Na manhã seguinte comecei
meu roteiro de visitas a economistas, banqueiros, advogados e outras lideranças empresariais. Minha primeira impressão de normalidade evaporou-se. Encontrei
em todos um desânimo, mais do
que revolta, com o passado e o futuro. Olhavam para mim e a
meus companheiros de viagem
com estupefação quando discorríamos sobre nosso projeto de um
fundo de investimentos em alguns
dos setores mais modernos da economia de seu país. Como seria
possível falar com um certo otimismo sobre o futuro quando todos não conseguiam enxergar um
futuro? Como podíamos pensar
em vir a esse país quando todos os
estrangeiros só pensavam em ir
embora, correndo, para nunca
mais voltar?
Passado esse primeiro momento
de surpresa, abriam seus corações
e falavam sobre o que tinha acontecido e sobre os problemas mais
graves que, na sua opinião, estão
presentes hoje.
Ficou logo claro, para nós, que
podíamos dividir nossos interlocutores em dois grupos distintos.
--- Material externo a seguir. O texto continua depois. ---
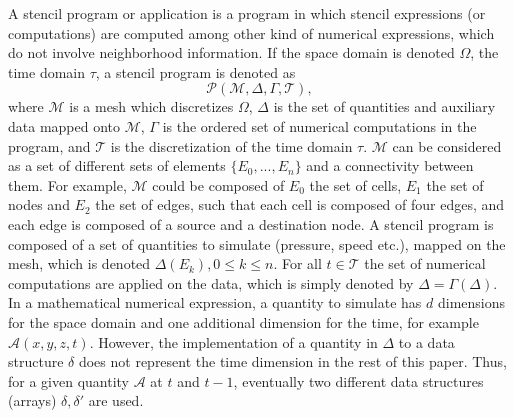 A stencil program or application is a program in which stencil expressions (or computations) are computed among other kind of numerical expressions, which do not involve neighborhood information. If the space domain is denoted $\Omega$, the time domain $\tau$, a stencil program is denoted as 
\begin{equation}
\mathcal{P}(\mathcal{M},\Delta,\Gamma,\mathcal{T}),
\end{equation}
where $\mathcal{M}$ is a mesh which discretizes $\Omega$, $\Delta$ is the set of quantities and auxiliary data mapped onto $\mathcal{M}$, $\Gamma$ is the ordered set of numerical computations in the program, and $\mathcal{T}$ is the discretization of the time domain $\tau$. $\mathcal{M}$ can be considered as a set of different sets of elements $\{E_0,...,E_n\}$ and a connectivity between them. For example, $\mathcal{M}$ could be composed of $E_0$ the set of cells, $E_1$ the set of nodes and $E_2$ the set of edges, such that each cell is composed of four edges, and each edge is composed of a source and a destination node. 
A stencil program is composed of a set of quantities to simulate (pressure, speed etc.), mapped on the mesh, which is denoted $\Delta(E_k), 0 \leq k \leq n$. For all $t \in \mathcal{T}$ the set of numerical computations are applied on the data, which is simply denoted by $\Delta=\Gamma(\Delta)$.%
In a mathematical numerical expression, a quantity to simulate has $d$ dimensions for the space domain and one additional dimension for the time, for example $\mathcal{A}(x,y,z,t)$. However, the implementation of a quantity in $\Delta$ to a data structure $\delta$ does not represent the time dimension in the rest of this paper. Thus, for a given quantity $\mathcal{A}$ at $t$ and $t-1$, eventually two different data structures (arrays) $\delta, \delta'$ are used. %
No primeiro estavam aqueles
que haviam participado, com corpo e alma, do delírio liberal que
tomou conta do país nos últimos
anos. Para eles, não havia futuro
e a Argentina deve caminhar para uma anarquia ainda maior. Os
políticos no poder são irresponsáveis, incapazes e corruptos. Enxergam uma crise social sem precedentes nos próximos meses. Um
de nossos interlocutores falou de
um conselho dado pela embaixada de um grande país europeu para que seus cidadãos deixem imediatamente o país. O governo Duhalde vai entrar em colapso, novas eleições serão convocadas e
uma deputada populista de esquerda será eleita presidente. Percebi claramente que, talvez oprimidos pela culpa de terem participado de uma experiência irresponsável, falavam mais com o fígado do que com a razão.
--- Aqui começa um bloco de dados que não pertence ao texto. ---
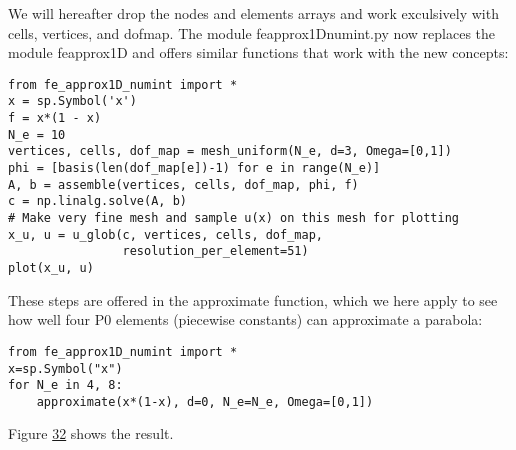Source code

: \documentclass[../main.tex]{subfiles}
\begin{document}
We will hereafter drop the nodes and elements arrays and work exculsively
with cells, vertices, and dof\textunderscore map. The module fe\textunderscore approx1D\textunderscore numint.py
now replaces the module fe\textunderscore approx1D and offers similar functions that work
with the new concepts:
\begin{lstlisting}[numbers=none]
from fe_approx1D_numint import *
x = sp.Symbol('x')
f = x*(1 - x)
N_e = 10
vertices, cells, dof_map = mesh_uniform(N_e, d=3, Omega=[0,1])
phi = [basis(len(dof_map[e])-1) for e in range(N_e)]
A, b = assemble(vertices, cells, dof_map, phi, f)
c = np.linalg.solve(A, b)
# Make very fine mesh and sample u(x) on this mesh for plotting
x_u, u = u_glob(c, vertices, cells, dof_map,
				resolution_per_element=51)
plot(x_u, u)	
\end{lstlisting}
These steps are offered in the approximate function, which we here apply to see
how well four P0 elements (piecewise constants) can approximate a parabola:
\begin{lstlisting}[numbers=none]
from fe_approx1D_numint import *
x=sp.Symbol("x")
for N_e in 4, 8:
	approximate(x*(1-x), d=0, N_e=N_e, Omega=[0,1])	
\end{lstlisting}
Figure \hyperref[fig:img_32]{32} shows the result.
\end{document}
Em um segundo grupo, formado
por aqueles que foram críticos dos
anos Menem e conseguiram entender os erros cometidos, podíamos encontrar alguma esperança.
Apesar de reconhecerem nos líderes políticos um total despreparo
para enfrentar os desafios de hoje,
acreditam que a percepção de que
eles serão os próximos a serem arrastados pela rua e a força de alguns setores da economia que se
modernizaram nos últimos anos
abrem algum espaço para estabilizar a economia e devolver algum
crescimento ao país.
Desse grupo conseguimos tirar
uma avaliação mais fria da situação e alguns dados mais concretos
sobre o futuro. Algumas dessas informações são terríveis e assustadoras. A renda anual per capita
dos argentinos deve cair de algo
como US$ 8.000 para baixo dos
US$ 2.000 nos próximos anos.
Igual à da Bolívia! A dívida pública deve pular de 50% do PIB para
mais de 100% do PIB por conta da
desvalorização do peso. O país
não tem mais um sistema financeiro que funcione por conta dos
prejuízos dos bancos e da ruptura
dos contratos da economia.
Outros trazem algum alento como a estimativa de que o saldo da
balança comercial deve ficar entre
US$ 12 bilhões e US$ 16 bilhões em
2002 se houver alguma estabilidade política e que a produção agrícola pode chegar a 100 milhões de
toneladas nos próximos anos.
Além disso, parte da indústria Argentina modernizou-se muito nos
últimos anos e deve avançar com
o estímulo do peso desvalorizado.
Voltamos ao Brasil revoltados
com os responsáveis, no setor privado e público, pelo surto de liberalismo radical que está no centro
da "débâcle" de um país outrora
rico e orgulhoso. Penso que a probabilidade de uma saída ordenada da crise não é maior do que
30% hoje. Pior, não conseguimos
imaginar um futuro com as lideranças políticas e empresariais
que a Argentina tem hoje.
Luiz Carlos Mendonça de Barros, 59,
engenheiro e economista, é sócio e editor do site de economia e política Primeira Leitura. Foi presidente do BNDES e ministro das Comunicações (governo FHC).